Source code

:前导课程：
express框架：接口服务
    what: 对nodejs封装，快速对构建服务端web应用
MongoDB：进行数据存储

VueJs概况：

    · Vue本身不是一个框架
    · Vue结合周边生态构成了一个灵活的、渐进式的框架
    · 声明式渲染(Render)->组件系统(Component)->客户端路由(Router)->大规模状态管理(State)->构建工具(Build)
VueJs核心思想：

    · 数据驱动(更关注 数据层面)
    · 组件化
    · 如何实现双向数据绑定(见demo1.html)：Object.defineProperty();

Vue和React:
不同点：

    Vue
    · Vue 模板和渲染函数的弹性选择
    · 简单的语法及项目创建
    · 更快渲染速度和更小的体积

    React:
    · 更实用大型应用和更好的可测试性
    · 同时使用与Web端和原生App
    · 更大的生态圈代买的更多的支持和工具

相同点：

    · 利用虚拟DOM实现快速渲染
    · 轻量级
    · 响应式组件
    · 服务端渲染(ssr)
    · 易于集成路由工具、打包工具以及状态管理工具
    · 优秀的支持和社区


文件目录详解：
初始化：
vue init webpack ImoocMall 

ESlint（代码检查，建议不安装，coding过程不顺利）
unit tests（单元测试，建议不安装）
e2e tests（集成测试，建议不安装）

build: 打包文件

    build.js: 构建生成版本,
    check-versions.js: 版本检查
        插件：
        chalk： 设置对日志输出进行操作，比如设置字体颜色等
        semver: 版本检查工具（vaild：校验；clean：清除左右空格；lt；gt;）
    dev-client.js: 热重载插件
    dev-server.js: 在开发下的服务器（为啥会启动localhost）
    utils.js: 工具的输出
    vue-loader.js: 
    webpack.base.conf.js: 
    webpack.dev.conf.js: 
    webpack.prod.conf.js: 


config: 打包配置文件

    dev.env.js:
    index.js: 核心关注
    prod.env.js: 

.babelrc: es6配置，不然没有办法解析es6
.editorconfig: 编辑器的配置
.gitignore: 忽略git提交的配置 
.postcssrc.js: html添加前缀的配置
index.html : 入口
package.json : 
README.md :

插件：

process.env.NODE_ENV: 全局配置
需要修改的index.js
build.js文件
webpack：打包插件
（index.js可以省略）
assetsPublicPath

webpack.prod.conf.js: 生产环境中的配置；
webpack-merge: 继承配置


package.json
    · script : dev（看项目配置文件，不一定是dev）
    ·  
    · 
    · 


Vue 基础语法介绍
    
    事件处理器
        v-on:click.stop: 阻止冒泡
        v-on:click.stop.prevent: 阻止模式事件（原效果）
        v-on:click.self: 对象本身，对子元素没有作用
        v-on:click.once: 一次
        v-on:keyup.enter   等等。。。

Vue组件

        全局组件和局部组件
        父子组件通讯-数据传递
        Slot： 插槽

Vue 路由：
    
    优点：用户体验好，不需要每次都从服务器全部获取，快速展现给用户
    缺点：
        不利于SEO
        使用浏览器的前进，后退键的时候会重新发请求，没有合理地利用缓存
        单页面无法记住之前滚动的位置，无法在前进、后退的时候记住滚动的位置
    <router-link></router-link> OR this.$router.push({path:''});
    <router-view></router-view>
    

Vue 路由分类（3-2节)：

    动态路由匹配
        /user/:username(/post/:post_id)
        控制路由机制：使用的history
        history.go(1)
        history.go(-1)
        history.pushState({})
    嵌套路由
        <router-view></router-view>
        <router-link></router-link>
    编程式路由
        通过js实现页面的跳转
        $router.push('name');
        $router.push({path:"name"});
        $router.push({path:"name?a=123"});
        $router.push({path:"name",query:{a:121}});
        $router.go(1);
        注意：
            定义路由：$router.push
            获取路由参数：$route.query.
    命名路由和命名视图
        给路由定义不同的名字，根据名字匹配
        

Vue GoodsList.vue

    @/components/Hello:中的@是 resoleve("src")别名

_PROBLEM STATEMENT_
Restate the material exactly as given.

_RESPONSE TO THIS EXERCISE_
Source code

:前导课程：
express框架：接口服务
    what: 对nodejs封装，快速对构建服务端web应用
MongoDB：进行数据存储

VueJs概况：

    · Vue本身不是一个框架
    · Vue结合周边生态构成了一个灵活的、渐进式的框架
    · 声明式渲染(Render)->组件系统(Component)->客户端路由(Router)->大规模状态管理(State)->构建工具(Build)
VueJs核心思想：

    · 数据驱动(更关注 数据层面)
    · 组件化
    · 如何实现双向数据绑定(见demo1.html)：Object.defineProperty();

Vue和React:
不同点：

    Vue
    · Vue 模板和渲染函数的弹性选择
    · 简单的语法及项目创建
    · 更快渲染速度和更小的体积

    React:
    · 更实用大型应用和更好的可测试性
    · 同时使用与Web端和原生App
    · 更大的生态圈代买的更多的支持和工具

相同点：

    · 利用虚拟DOM实现快速渲染
    · 轻量级
    · 响应式组件
    · 服务端渲染(ssr)
    · 易于集成路由工具、打包工具以及状态管理工具
    · 优秀的支持和社区


文件目录详解：
初始化：
vue init webpack ImoocMall 

ESlint（代码检查，建议不安装，coding过程不顺利）
unit tests（单元测试，建议不安装）
e2e tests（集成测试，建议不安装）

build: 打包文件

    build.js: 构建生成版本,
    check-versions.js: 版本检查
        插件：
        chalk： 设置对日志输出进行操作，比如设置字体颜色等
        semver: 版本检查工具（vaild：校验；clean：清除左右空格；lt；gt;）
    dev-client.js: 热重载插件
    dev-server.js: 在开发下的服务器（为啥会启动localhost）
    utils.js: 工具的输出
    vue-loader.js: 
    webpack.base.conf.js: 
    webpack.dev.conf.js: 
    webpack.prod.conf.js: 


config: 打包配置文件

    dev.env.js:
    index.js: 核心关注
    prod.env.js: 

.babelrc: es6配置，不然没有办法解析es6
.editorconfig: 编辑器的配置
.gitignore: 忽略git提交的配置 
.postcssrc.js: html添加前缀的配置
index.html : 入口
package.json : 
README.md :

插件：

process.env.NODE_ENV: 全局配置
需要修改的index.js
build.js文件
webpack：打包插件
（index.js可以省略）
assetsPublicPath

webpack.prod.conf.js: 生产环境中的配置；
webpack-merge: 继承配置


package.json
    · script : dev（看项目配置文件，不一定是dev）
    ·  
    · 
    · 


Vue 基础语法介绍
    
    事件处理器
        v-on:click.stop: 阻止冒泡
        v-on:click.stop.prevent: 阻止模式事件（原效果）
        v-on:click.self: 对象本身，对子元素没有作用
        v-on:click.once: 一次
        v-on:keyup.enter   等等。。。

Vue组件

        全局组件和局部组件
        父子组件通讯-数据传递
        Slot： 插槽

Vue 路由：
    
    优点：用户体验好，不需要每次都从服务器全部获取，快速展现给用户
    缺点：
        不利于SEO
        使用浏览器的前进，后退键的时候会重新发请求，没有合理地利用缓存
        单页面无法记住之前滚动的位置，无法在前进、后退的时候记住滚动的位置
    <router-link></router-link> OR this.$router.push({path:''});
    <router-view></router-view>
    

Vue 路由分类（3-2节)：

    动态路由匹配
        /user/:username(/post/:post_id)
        控制路由机制：使用的history
        history.go(1)
        history.go(-1)
        history.pushState({})
    嵌套路由
        <router-view></router-view>
        <router-link></router-link>
    编程式路由
        通过js实现页面的跳转
        $router.push('name');
        $router.push({path:"name"});
        $router.push({path:"name?a=123"});
        $router.push({path:"name",query:{a:121}});
        $router.go(1);
        注意：
            定义路由：$router.push
            获取路由参数：$route.query.
    命名路由和命名视图
        给路由定义不同的名字，根据名字匹配
        

Vue GoodsList.vue

    @/components/Hello:中的@是 resoleve("src")别名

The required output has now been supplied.